But as lawmakers prepare to leave Austin this week, supporters of unfettered on-line wine sales have failed – defeated by a handful of Texas wholesalers whose blueprint to kill the bill was developed long before legislators came to town.

"I'm not surprised at all," said veteran lobbyist Brad Shields, who has been on the opposite side of wholesalers in the past but was not involved in liquor issues this session. "Historically, they have been awesome."

Wrangling over wine: Key players
A look at the politicians and lobbyists who clashed over a bill in Austin that would have allowed Texans to purchase wine over the Internet. Vineyard owners called it a pro-consumer move to help their business. Liquor wholesalers opposed it, warning of lost taxes and underage drinkers.

Robert "Butch" Sparks
Veteran lobbyist for the wholesale liquor industry. A publicity-shy master of parliamentary tactics, Mr. Sparks has spent nearly three decades cultivating Texas lawmakers and killing legislation that would hurt his clients' control of the liquor and wine trade in Texas.
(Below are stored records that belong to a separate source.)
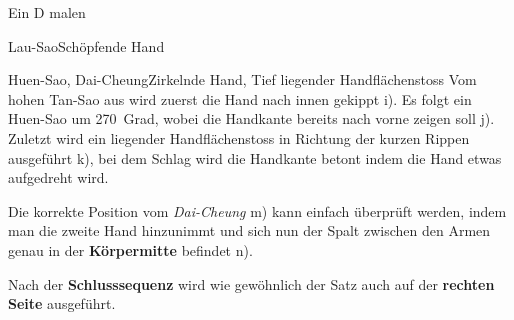 \begin{WTSatz}{Ein D malen}
\begin{WTSatzTeil}{Lau-Sao}{Sch\"opfende Hand}
		
		
	\end{WTSatzTeil}
	\begin{WTSatzTeil}{Huen-Sao, Dai-Cheung}{Zirkelnde Hand, Tief liegender Handfl\"achenstoss}
		Vom hohen Tan-Sao aus wird zuerst die Hand nach innen gekippt i). Es folgt ein Huen-Sao um 270~Grad, wobei die Handkante bereits nach vorne zeigen soll j). Zuletzt wird ein liegender Handfl\"achenstoss in Richtung der kurzen Rippen ausgef\"uhrt k), bei dem Schlag wird die Handkante betont indem die Hand etwas aufgedreht wird.
		
		\begin{WTCommonNoob}
			
			Die korrekte Position vom \textit{Dai-Cheung} m) kann einfach \"uberpr\"uft werden, indem man die zweite Hand hinzunimmt und sich nun der Spalt zwischen den Armen genau in der \textbf{K\"orpermitte} befindet n).
		\end{WTCommonNoob}
		
		Nach der \textbf{Schlusssequenz} wird wie gew\"ohnlich der Satz auch auf der \textbf{rechten Seite} ausgef\"uhrt.
		
	\end{WTSatzTeil}
\end{WTSatz}


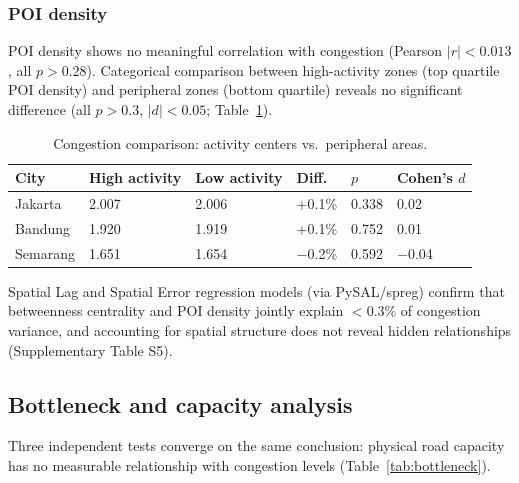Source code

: \documentclass[preprint,12pt,authoryear]{elsarticle}
\begin{document}
\subsubsection{POI density}

POI density shows no meaningful correlation with congestion (Pearson $|r| < 0.013$, all $p > 0.28$). Categorical comparison between high-activity zones (top quartile POI density) and peripheral zones (bottom quartile) reveals no significant difference (all $p > 0.3$, $|d| < 0.05$; Table~\ref{tab:poi}).

\begin{table}[htbp]
\centering
\caption{Congestion comparison: activity centers vs.\ peripheral areas.}
\label{tab:poi}
\begin{tabular}{llllll}
\toprule
City & High activity & Low activity & Diff. & $p$ & Cohen's $d$ \\
\midrule
Jakarta  & 2.007 & 2.006 & +0.1\% & 0.338 & 0.02 \\
Bandung  & 1.920 & 1.919 & +0.1\% & 0.752 & 0.01 \\
Semarang & 1.651 & 1.654 & $-$0.2\% & 0.592 & $-$0.04 \\
\bottomrule
\end{tabular}
\end{table}

Spatial Lag and Spatial Error regression models (via PySAL/spreg) confirm that betweenness centrality and POI density jointly explain $<$0.3\% of congestion variance, and accounting for spatial structure does not reveal hidden relationships (Supplementary Table S5).

\subsection{Bottleneck and capacity analysis}

Three independent tests converge on the same conclusion: physical road capacity has no measurable relationship with congestion levels (Table~\ref{tab:bottleneck}).
\end{document}
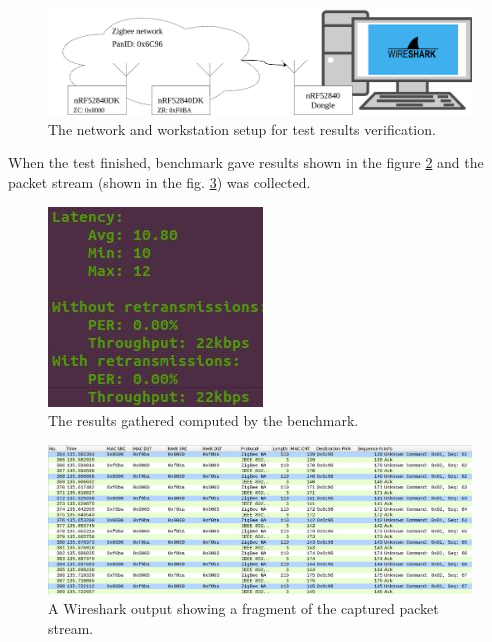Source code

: \begin{figure}[H]
    \centering
    \includegraphics[scale=0.3]{images/verification.png}
    \caption{The network and workstation setup for test results verification.}
    \label{fig:verification}
\end{figure}

When the test finished, benchmark gave results shown in the figure 
\ref{fig:board_results} and the packet stream (shown in the fig. 
\ref{fig:verification_wireshark}) was collected.

\begin{figure}[H]
    \centering
    \includegraphics[scale=0.75]{images/one-hop-w-throughput.jpg}
    \caption{The results gathered computed by the benchmark.}
    \label{fig:board_results}
\end{figure}

\begin{figure}[H]
    \centering
    \includegraphics[scale=0.4]{images/packet-stream.jpg}
    \caption{A Wireshark output showing a fragment of the captured packet stream.}
    \label{fig:verification_wireshark}
\end{figure}

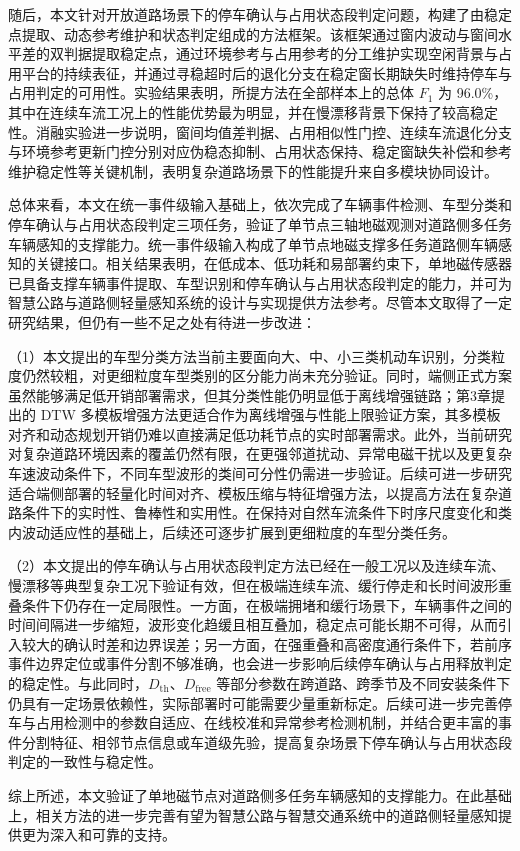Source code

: \documentclass{xdupgthesis}
\begin{document}
随后，本文针对开放道路场景下的停车确认与占用状态段判定问题，构建了由稳定点提取、动态参考维护和状态判定组成的方法框架。该框架通过窗内波动与窗间水平差的双判据提取稳定点，通过环境参考与占用参考的分工维护实现空闲背景与占用平台的持续表征，并通过寻稳超时后的退化分支在稳定窗长期缺失时维持停车与占用判定的可用性。实验结果表明，所提方法在全部样本上的总体 $F_1$ 为 96.0\%，其中在连续车流工况上的性能优势最为明显，并在慢漂移背景下保持了较高稳定性。消融实验进一步说明，窗间均值差判据、占用相似性门控、连续车流退化分支与环境参考更新门控分别对应伪稳态抑制、占用状态保持、稳定窗缺失补偿和参考维护稳定性等关键机制，表明复杂道路场景下的性能提升来自多模块协同设计。

总体来看，本文在统一事件级输入基础上，依次完成了车辆事件检测、车型分类和停车确认与占用状态段判定三项任务，验证了单节点三轴地磁观测对道路侧多任务车辆感知的支撑能力。统一事件级输入构成了单节点地磁支撑多任务道路侧车辆感知的关键接口。相关结果表明，在低成本、低功耗和易部署约束下，单地磁传感器已具备支撑车辆事件提取、车型识别和停车确认与占用状态段判定的能力，并可为智慧公路与道路侧轻量感知系统的设计与实现提供方法参考。尽管本文取得了一定研究结果，但仍有一些不足之处有待进一步改进：

（1）本文提出的车型分类方法当前主要面向大、中、小三类机动车识别，分类粒度仍然较粗，对更细粒度车型类别的区分能力尚未充分验证。同时，端侧正式方案虽然能够满足低开销部署需求，但其分类性能仍明显低于离线增强链路；第3章提出的 DTW 多模板增强方法更适合作为离线增强与性能上限验证方案，其多模板对齐和动态规划开销仍难以直接满足低功耗节点的实时部署需求。此外，当前研究对复杂道路环境因素的覆盖仍然有限，在更强邻道扰动、异常电磁干扰以及更复杂车速波动条件下，不同车型波形的类间可分性仍需进一步验证。后续可进一步研究适合端侧部署的轻量化时间对齐、模板压缩与特征增强方法\cite{ch5_salvador2007fastdtw}，以提高方法在复杂道路条件下的实时性、鲁棒性和实用性。在保持对自然车流条件下时序尺度变化和类内波动适应性的基础上，后续还可逐步扩展到更细粒度的车型分类任务\cite{ch3_xu2017featuresets}。

（2）本文提出的停车确认与占用状态段判定方法已经在一般工况以及连续车流、慢漂移等典型复杂工况下验证有效，但在极端连续车流、缓行停走和长时间波形重叠条件下仍存在一定局限性。一方面，在极端拥堵和缓行场景下，车辆事件之间的时间间隔进一步缩短，波形变化趋缓且相互叠加，稳定点可能长期不可得，从而引入较大的确认时差和边界误差；另一方面，在强重叠和高密度通行条件下，若前序事件边界定位或事件分割不够准确，也会进一步影响后续停车确认与占用释放判定的稳定性。与此同时，$D_{\mathrm{th}}$、$D_{\mathrm{free}}$ 等部分参数在跨道路、跨季节及不同安装条件下仍具有一定场景依赖性，实际部署时可能需要少量重新标定。后续可进一步完善停车与占用检测中的参数自适应、在线校准和异常参考检测机制\cite{ch5_cao2020magcal}，并结合更丰富的事件分割特征、相邻节点信息或车道级先验，提高复杂场景下停车确认与占用状态段判定的一致性与稳定性。

综上所述，本文验证了单地磁节点对道路侧多任务车辆感知的支撑能力。在此基础上，相关方法的进一步完善有望为智慧公路与智慧交通系统中的道路侧轻量感知提供更为深入和可靠的支持。
\end{document}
Rep. Ron Wilson, D-Houston
Chairman of the House committee that handles most alcohol bills. A political maverick, Mr. Wilson sometimes bucks the industry but acknowledges its considerable clout. Finding himself in the middle of an "internecine war," Mr. Wilson tried to bridge the differences between California wineries and Texas distributors. The distributors won.

Rep. Debra Danburg, D-Houston
A supporter of Internet wine sales, she was so certain her bill would receive a hostile reception in the House liquor committee that she tried an end run. She had her bill sent to another House panel in hopes of finding a more hospitable climate. She didn't, and the bill sank without a hearing.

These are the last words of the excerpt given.